Assignment: Once the data has been read, print it back in full, exactly.

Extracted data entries
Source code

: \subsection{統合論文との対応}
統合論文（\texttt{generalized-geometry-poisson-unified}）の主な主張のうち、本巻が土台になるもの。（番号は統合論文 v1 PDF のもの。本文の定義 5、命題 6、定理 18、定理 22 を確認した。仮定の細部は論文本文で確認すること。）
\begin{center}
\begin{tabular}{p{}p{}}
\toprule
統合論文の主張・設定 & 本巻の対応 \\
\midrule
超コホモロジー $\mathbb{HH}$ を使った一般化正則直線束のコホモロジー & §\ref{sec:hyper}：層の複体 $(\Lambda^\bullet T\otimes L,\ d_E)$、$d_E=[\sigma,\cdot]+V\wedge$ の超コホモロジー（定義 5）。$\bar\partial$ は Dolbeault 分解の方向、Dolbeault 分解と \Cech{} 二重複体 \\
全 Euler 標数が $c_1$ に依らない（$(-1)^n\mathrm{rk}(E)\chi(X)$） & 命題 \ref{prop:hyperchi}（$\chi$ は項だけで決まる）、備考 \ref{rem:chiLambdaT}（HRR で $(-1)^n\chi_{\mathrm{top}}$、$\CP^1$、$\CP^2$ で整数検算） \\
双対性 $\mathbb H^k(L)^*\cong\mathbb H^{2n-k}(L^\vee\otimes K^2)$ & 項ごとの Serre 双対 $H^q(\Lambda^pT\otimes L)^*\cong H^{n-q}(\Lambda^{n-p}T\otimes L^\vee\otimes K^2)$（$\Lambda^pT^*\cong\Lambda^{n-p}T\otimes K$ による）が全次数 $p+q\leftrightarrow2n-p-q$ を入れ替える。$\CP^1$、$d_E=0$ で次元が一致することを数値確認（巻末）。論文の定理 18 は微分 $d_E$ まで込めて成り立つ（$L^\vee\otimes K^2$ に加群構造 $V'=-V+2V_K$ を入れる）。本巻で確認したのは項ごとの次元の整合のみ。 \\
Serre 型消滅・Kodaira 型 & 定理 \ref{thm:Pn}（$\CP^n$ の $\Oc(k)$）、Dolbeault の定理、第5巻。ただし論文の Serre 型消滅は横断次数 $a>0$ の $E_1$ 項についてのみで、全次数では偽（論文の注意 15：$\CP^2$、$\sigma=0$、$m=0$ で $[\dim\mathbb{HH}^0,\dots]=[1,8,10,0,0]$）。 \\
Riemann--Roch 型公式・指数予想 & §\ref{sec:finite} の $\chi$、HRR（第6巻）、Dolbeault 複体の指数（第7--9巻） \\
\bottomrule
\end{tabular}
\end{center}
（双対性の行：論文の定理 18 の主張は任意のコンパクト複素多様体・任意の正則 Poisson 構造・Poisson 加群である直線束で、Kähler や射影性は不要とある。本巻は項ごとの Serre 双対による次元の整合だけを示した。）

Result for this exercise:
Source code

: \subsection{統合論文との対応}
統合論文（\texttt{generalized-geometry-poisson-unified}）の主な主張のうち、本巻が土台になるもの。（番号は統合論文 v1 PDF のもの。本文の定義 5、命題 6、定理 18、定理 22 を確認した。仮定の細部は論文本文で確認すること。）
\begin{center}
\begin{tabular}{p{}p{}}
\toprule
統合論文の主張・設定 & 本巻の対応 \\
\midrule
超コホモロジー $\mathbb{HH}$ を使った一般化正則直線束のコホモロジー & §\ref{sec:hyper}：層の複体 $(\Lambda^\bullet T\otimes L,\ d_E)$、$d_E=[\sigma,\cdot]+V\wedge$ の超コホモロジー（定義 5）。$\bar\partial$ は Dolbeault 分解の方向、Dolbeault 分解と \Cech{} 二重複体 \\
全 Euler 標数が $c_1$ に依らない（$(-1)^n\mathrm{rk}(E)\chi(X)$） & 命題 \ref{prop:hyperchi}（$\chi$ は項だけで決まる）、備考 \ref{rem:chiLambdaT}（HRR で $(-1)^n\chi_{\mathrm{top}}$、$\CP^1$、$\CP^2$ で整数検算） \\
双対性 $\mathbb H^k(L)^*\cong\mathbb H^{2n-k}(L^\vee\otimes K^2)$ & 項ごとの Serre 双対 $H^q(\Lambda^pT\otimes L)^*\cong H^{n-q}(\Lambda^{n-p}T\otimes L^\vee\otimes K^2)$（$\Lambda^pT^*\cong\Lambda^{n-p}T\otimes K$ による）が全次数 $p+q\leftrightarrow2n-p-q$ を入れ替える。$\CP^1$、$d_E=0$ で次元が一致することを数値確認（巻末）。論文の定理 18 は微分 $d_E$ まで込めて成り立つ（$L^\vee\otimes K^2$ に加群構造 $V'=-V+2V_K$ を入れる）。本巻で確認したのは項ごとの次元の整合のみ。 \\
Serre 型消滅・Kodaira 型 & 定理 \ref{thm:Pn}（$\CP^n$ の $\Oc(k)$）、Dolbeault の定理、第5巻。ただし論文の Serre 型消滅は横断次数 $a>0$ の $E_1$ 項についてのみで、全次数では偽（論文の注意 15：$\CP^2$、$\sigma=0$、$m=0$ で $[\dim\mathbb{HH}^0,\dots]=[1,8,10,0,0]$）。 \\
Riemann--Roch 型公式・指数予想 & §\ref{sec:finite} の $\chi$、HRR（第6巻）、Dolbeault 複体の指数（第7--9巻） \\
\bottomrule
\end{tabular}
\end{center}
（双対性の行：論文の定理 18 の主張は任意のコンパクト複素多様体・任意の正則 Poisson 構造・Poisson 加群である直線束で、Kähler や射影性は不要とある。本巻は項ごとの Serre 双対による次元の整合だけを示した。）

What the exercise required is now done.